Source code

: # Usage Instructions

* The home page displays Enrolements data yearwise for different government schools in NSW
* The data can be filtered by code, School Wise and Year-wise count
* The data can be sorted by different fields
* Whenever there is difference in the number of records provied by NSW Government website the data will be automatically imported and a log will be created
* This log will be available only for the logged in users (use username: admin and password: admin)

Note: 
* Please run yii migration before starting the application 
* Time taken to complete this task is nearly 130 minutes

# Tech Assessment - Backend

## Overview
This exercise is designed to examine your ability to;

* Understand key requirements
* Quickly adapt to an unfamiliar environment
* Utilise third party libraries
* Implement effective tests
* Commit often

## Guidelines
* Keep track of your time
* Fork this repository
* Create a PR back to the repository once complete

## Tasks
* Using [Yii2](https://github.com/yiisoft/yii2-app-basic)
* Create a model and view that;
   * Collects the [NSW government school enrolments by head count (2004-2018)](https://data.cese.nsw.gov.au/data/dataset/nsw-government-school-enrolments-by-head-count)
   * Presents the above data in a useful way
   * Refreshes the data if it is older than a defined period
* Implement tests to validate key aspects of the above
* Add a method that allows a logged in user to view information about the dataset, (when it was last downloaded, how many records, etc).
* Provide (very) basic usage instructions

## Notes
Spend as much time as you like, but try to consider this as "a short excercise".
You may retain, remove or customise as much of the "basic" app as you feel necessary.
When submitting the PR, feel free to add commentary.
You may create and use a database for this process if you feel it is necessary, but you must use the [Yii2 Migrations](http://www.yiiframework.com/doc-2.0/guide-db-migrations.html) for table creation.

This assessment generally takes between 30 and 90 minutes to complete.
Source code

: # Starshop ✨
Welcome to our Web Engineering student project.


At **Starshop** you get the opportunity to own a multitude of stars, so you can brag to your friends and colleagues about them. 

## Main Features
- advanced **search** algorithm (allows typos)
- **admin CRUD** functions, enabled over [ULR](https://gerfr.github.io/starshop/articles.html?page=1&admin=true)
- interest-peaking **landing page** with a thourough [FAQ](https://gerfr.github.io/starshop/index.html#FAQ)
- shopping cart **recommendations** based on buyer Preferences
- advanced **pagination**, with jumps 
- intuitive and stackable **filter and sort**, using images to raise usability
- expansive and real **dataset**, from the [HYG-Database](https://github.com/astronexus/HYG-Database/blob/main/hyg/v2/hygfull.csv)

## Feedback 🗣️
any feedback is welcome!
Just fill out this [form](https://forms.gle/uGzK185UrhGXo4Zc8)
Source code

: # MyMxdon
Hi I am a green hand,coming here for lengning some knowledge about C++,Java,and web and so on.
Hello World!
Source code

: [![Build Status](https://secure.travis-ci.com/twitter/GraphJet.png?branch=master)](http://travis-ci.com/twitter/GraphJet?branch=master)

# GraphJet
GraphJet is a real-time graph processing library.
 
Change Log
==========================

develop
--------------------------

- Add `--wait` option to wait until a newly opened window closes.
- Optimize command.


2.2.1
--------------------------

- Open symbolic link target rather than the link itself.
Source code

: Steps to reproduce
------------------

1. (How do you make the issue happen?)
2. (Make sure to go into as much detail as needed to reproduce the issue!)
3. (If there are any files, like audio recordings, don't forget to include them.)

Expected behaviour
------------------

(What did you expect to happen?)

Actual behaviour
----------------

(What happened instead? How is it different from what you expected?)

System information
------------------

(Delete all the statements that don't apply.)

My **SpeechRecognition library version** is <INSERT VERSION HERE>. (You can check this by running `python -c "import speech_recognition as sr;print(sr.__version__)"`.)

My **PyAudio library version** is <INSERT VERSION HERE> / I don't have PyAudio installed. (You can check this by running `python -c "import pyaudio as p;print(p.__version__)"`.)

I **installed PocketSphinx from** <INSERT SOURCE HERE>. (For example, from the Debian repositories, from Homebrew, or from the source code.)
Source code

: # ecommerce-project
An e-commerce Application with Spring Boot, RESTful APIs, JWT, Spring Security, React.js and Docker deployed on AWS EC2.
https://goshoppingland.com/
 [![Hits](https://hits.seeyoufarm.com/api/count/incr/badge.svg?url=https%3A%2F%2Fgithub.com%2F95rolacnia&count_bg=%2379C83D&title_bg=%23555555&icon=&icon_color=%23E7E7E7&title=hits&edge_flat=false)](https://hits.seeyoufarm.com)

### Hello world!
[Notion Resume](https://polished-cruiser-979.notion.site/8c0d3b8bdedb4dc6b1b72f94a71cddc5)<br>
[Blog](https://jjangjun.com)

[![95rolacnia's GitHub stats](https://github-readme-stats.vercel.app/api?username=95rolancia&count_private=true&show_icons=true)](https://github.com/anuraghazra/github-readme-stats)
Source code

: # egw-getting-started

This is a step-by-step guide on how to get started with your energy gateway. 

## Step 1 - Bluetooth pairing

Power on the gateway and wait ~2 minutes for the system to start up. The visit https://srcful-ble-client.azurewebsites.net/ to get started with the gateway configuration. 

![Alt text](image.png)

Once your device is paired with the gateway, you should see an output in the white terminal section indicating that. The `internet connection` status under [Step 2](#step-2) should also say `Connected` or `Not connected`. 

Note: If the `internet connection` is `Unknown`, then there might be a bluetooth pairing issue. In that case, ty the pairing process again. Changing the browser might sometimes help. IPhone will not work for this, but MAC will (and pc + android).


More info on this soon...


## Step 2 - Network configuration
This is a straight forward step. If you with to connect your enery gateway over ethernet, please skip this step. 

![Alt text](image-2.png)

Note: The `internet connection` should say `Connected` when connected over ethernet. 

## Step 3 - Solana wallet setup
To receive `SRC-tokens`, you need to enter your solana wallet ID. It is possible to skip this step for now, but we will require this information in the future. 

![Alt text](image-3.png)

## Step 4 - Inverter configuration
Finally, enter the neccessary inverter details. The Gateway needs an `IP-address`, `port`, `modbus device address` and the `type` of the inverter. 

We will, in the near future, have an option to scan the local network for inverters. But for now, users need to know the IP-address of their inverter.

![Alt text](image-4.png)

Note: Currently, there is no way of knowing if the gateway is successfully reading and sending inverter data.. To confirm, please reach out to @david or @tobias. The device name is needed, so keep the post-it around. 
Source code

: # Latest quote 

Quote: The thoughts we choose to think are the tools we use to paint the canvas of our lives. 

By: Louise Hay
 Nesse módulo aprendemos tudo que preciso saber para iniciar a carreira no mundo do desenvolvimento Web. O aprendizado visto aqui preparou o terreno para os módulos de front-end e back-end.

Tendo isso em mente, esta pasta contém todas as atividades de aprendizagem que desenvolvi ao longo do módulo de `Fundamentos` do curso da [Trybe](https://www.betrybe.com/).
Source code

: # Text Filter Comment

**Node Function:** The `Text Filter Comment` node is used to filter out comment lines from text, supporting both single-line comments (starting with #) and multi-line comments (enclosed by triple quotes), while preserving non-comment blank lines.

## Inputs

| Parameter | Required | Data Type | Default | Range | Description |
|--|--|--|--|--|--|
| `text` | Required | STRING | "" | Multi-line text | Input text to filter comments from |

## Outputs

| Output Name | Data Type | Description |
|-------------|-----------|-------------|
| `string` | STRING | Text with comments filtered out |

==*==

▸ **Activity**
Filter the data above by the word "Description" and copy every line that matches.

▸ **Output for this exercise**
| Parameter | Required | Data Type | Default | Range | Description |
| Output Name | Data Type | Description |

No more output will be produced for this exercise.